Sin embargo, la transformación permanente es agotadora. Así como el cuerpo puede acabar infartado, el intelecto puede extraviarse en un laberinto intelectual. La transformación irrestricta deja de ser especialmente buena y se convierte en realidad que abruma, disuelve (6) y nos lleva a perdernos a nosotros mismos, para quedar a la deriva en una nube o en un pozo abismal. Podemos permanecer allí, hasta que un acto de afecto positivo incondicional (7) nos regresa a buen puerto. Ese destello de amor genuino, reconoce el esfuerzo de transformación y a la vez lo ubica en nuestra realidad interior. Se siente bien salir de una realidad disolvente y afirmar (8) nuestra identidad. Y con ello nos alistamos para iniciar un nuevo ciclo.
Cuando trabajamos conscientemente esta polaridad, gradualmente nos auto apropiamos de nuestra identidad y en ello podemos encontrar al menos tres etapas. Nuestra dignificación parte del reconocimiento, transita por la valentía y culmina en la virtud, mientras que la transformación primero es depurativa, después iluminativa y al final unitiva. El reconocimiento genuino nos compele a depurar lo que estorba. Requerimos valentía para avanzar a realidades más luminosas más allá de nuestro confort. La virtud es bien-vivido que nos vincula con nosotros mismos y con los demás.
Ultra-Dignidad
Recién observamos que este proceso no es mecánico, ni lineal, pues requiere aprender a desapegarnos alternadamente de nuestros estadios previos de dignidad o logros de transformación, para así completar nuevos ciclos que nos permitan avanzar.
Además, tú y yo sabemos que este avance no es un proceso solitario, sino que goza de la ayuda de la Gracia. Nuestra dignidad humana es a imagen y semejanza de lo Divino, e inicia al dignificar nuestro propio cuerpo. A la luz de realidades que nos convocan, actuamos cada vez más con mayor naturalidad por la paz, la justicia, la verdad, y la misericordia, llegando a un aprecio tal por otros que ni calumnias ni persecuciones son capaces de detener la dignificación. Con el tiempo, la dignidad en potencia se convierte en dignidad cotidiana, donde cobra sentido que podemos ser perfectos, así como nuestro Padre celestial es perfecto.

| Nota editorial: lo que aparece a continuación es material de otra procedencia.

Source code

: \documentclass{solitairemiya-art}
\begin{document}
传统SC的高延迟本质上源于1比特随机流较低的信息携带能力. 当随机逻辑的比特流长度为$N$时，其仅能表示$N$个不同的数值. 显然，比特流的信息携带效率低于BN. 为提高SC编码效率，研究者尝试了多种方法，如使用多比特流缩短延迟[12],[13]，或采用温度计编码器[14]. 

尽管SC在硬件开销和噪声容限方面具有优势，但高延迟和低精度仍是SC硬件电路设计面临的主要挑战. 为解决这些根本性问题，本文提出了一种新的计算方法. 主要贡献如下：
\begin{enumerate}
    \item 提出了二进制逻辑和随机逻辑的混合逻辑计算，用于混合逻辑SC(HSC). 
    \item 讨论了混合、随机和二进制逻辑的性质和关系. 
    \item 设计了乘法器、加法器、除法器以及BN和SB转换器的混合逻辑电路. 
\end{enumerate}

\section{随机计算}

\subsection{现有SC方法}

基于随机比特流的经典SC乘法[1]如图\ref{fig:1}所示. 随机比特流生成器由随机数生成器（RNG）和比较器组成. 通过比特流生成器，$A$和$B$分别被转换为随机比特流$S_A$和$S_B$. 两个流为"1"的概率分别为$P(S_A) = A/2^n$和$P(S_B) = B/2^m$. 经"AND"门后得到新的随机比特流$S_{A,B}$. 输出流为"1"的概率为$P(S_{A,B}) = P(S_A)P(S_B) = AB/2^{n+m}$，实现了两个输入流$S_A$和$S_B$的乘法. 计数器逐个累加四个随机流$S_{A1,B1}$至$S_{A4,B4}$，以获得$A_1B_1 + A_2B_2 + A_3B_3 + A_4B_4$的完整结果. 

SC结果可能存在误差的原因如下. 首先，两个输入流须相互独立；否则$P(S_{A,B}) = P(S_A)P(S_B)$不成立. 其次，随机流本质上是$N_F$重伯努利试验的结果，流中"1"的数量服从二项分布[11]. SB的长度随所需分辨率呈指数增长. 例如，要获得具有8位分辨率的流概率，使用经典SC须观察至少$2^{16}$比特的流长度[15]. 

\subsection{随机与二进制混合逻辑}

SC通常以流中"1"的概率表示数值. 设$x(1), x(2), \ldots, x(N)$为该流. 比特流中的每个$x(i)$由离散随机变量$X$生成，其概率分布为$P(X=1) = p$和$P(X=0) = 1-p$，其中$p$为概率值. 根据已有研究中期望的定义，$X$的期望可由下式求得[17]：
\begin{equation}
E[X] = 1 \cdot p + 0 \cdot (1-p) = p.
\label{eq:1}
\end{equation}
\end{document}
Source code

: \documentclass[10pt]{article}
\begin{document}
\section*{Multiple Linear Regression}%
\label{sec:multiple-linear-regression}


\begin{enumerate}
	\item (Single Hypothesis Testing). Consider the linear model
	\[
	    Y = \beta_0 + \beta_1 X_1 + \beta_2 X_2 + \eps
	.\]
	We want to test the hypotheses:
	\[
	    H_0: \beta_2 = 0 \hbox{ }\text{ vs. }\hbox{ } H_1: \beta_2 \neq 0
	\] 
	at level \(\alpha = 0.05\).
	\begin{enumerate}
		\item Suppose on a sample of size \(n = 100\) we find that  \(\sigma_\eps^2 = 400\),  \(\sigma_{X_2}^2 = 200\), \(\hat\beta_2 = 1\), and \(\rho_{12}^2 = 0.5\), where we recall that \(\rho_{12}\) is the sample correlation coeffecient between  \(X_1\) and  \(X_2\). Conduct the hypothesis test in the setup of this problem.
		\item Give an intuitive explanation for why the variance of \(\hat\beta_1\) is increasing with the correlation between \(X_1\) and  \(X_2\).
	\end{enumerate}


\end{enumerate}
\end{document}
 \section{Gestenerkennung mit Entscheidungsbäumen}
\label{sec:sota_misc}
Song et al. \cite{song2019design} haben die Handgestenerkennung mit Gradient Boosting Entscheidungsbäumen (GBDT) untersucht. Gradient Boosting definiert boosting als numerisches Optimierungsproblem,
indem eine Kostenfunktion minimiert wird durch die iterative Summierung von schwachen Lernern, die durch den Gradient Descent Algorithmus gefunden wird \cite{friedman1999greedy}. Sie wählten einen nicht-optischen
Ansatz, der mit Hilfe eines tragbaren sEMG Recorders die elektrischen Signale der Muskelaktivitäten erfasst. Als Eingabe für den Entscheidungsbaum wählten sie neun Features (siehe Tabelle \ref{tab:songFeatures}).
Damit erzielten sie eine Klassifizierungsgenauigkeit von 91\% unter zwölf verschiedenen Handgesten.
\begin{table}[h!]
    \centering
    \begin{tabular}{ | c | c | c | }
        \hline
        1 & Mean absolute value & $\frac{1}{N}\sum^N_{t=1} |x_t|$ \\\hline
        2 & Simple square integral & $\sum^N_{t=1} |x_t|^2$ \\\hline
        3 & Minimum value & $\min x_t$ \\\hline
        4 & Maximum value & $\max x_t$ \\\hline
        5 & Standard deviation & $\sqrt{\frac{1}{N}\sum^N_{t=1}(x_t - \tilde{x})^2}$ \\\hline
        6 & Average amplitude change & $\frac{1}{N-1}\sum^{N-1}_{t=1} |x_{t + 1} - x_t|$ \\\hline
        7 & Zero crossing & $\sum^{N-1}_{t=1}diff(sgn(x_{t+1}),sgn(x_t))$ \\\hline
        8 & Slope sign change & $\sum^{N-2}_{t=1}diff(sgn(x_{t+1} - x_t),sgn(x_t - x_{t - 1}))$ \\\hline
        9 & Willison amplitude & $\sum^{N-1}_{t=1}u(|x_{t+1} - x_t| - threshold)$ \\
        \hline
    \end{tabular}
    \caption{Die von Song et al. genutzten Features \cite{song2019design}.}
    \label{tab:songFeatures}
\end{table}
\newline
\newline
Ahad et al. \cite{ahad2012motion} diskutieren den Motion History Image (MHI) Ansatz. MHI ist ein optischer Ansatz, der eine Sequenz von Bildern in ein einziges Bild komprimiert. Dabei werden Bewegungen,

Y eso no es lo mejor de todo, la mayor dignificación humana reside en sabernos herederos de un amor tan profundo a nuestra naturaleza humana que se tradujo en un Unigénito encarnado (cf Jn 3, 16)., quien vino a enseñarnos cómo vivir y transformarnos con miras a la eternidad.
¿Acaso hay mejor aliento para vivir con dignidad?
Referencia: Johnson, B. (2014). Polarity Management. HRD Press.